酸性飲料が歯に与える影響と対策

炭酸飲料、フルーツジュース、エナジードリンクには糖分や空カロリーが多いだけでなく、酸性成分も含まれています。米国一般歯科医師会の調査によると、酸の摂取が増えることで歯の摩耗が進み、歯科疾患が増加しています。2008年には米国で140億ガロン以上の炭酸飲料が販売されたという事実も、問題の深刻さを物語っています。

エナメル質の侵食

酸性飲料が歯に与える代表的な影響はエナメル質の侵食です。一般歯科医師会によれば、酸性飲料や一部のハーブティーに長時間さらされると、歯の外層であるエナメル質が柔らかく薄くなります。

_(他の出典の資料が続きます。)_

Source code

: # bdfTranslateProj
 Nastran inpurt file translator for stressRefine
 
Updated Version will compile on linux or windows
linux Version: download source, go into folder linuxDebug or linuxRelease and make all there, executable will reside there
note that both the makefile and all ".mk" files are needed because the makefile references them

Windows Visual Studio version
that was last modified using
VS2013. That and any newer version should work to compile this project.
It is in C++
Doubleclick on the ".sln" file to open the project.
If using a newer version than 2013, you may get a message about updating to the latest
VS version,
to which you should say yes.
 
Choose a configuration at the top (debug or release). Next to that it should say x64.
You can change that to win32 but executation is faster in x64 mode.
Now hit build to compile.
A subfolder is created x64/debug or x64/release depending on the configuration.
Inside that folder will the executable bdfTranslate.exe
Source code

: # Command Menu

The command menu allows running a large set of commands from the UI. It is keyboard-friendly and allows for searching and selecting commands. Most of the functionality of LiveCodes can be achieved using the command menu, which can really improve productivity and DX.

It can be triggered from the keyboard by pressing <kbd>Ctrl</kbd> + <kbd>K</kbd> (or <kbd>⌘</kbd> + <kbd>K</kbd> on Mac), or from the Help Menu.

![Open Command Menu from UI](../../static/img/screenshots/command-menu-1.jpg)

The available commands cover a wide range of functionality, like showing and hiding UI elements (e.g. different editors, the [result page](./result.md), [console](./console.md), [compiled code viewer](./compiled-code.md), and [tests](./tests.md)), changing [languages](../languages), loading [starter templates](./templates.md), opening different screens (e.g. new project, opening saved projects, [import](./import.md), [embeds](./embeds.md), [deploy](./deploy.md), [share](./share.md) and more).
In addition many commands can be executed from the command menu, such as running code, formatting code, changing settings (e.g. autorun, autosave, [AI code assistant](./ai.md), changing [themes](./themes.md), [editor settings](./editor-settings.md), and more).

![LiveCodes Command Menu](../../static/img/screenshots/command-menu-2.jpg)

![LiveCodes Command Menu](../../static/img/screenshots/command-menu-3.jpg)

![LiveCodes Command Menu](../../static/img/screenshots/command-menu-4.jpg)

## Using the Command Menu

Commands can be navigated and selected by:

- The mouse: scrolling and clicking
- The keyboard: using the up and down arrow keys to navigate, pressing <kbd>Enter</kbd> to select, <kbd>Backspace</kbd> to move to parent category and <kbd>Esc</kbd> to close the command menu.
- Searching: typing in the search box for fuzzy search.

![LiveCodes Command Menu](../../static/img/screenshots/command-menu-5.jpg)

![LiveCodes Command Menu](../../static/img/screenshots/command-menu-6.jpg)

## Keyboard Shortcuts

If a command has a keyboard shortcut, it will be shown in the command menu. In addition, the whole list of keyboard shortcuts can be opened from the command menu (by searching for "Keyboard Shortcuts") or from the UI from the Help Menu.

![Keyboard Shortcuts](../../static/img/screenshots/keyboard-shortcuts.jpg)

少量の酸であれば唾液が中和しエナメル質を回復させますが、過剰な酸が口内に残るとこの働きは十分に機能しません。その結果、エナメル質が弱くなり、欠けやひび割れのリスクが高まります。

象牙質の露出

エナメル質が侵食されると、次の層である象牙質が露出します。象牙質の微細な管が保護されなくなると、歯が黄ばみやすくなるだけでなく、温度変化に対して敏感になります。熱い飲み物や冷たい飲み物に対する痛みや不快感は、露出した象牙質の神経が刺激されるためです。

虫歯のリスク

砂糖の多い食品や不十分な口腔ケアが主な虫歯の原因ですが、酸性飲料もエナメル質を弱らせることで虫歯の発生を助長します。エナメル質が薄くなると細菌が侵入しやすくなり、穴(う蝕)ができやすくなります。歯の痛みや知覚過敏、歯の表面に見える穴や歯肉の膿は、虫歯が進行しているサインです。放置すると感染や激しい痛み、最終的には歯の喪失につながります。

対策と予防

酸性飲料から歯を守るためのポイントは次の通りです。

  • 炭酸飲料の摂取量を控え、できるだけストローを使用する。ストローを使うと酸が歯に直接触れにくくなります。
  • 酸性飲料は口の中に長時間残さず、すぐに飲み込み、口をゆすがないようにする。
  • 毎日2回のブラッシングと定期的な歯科受診で、エナメル質の健康を維持する。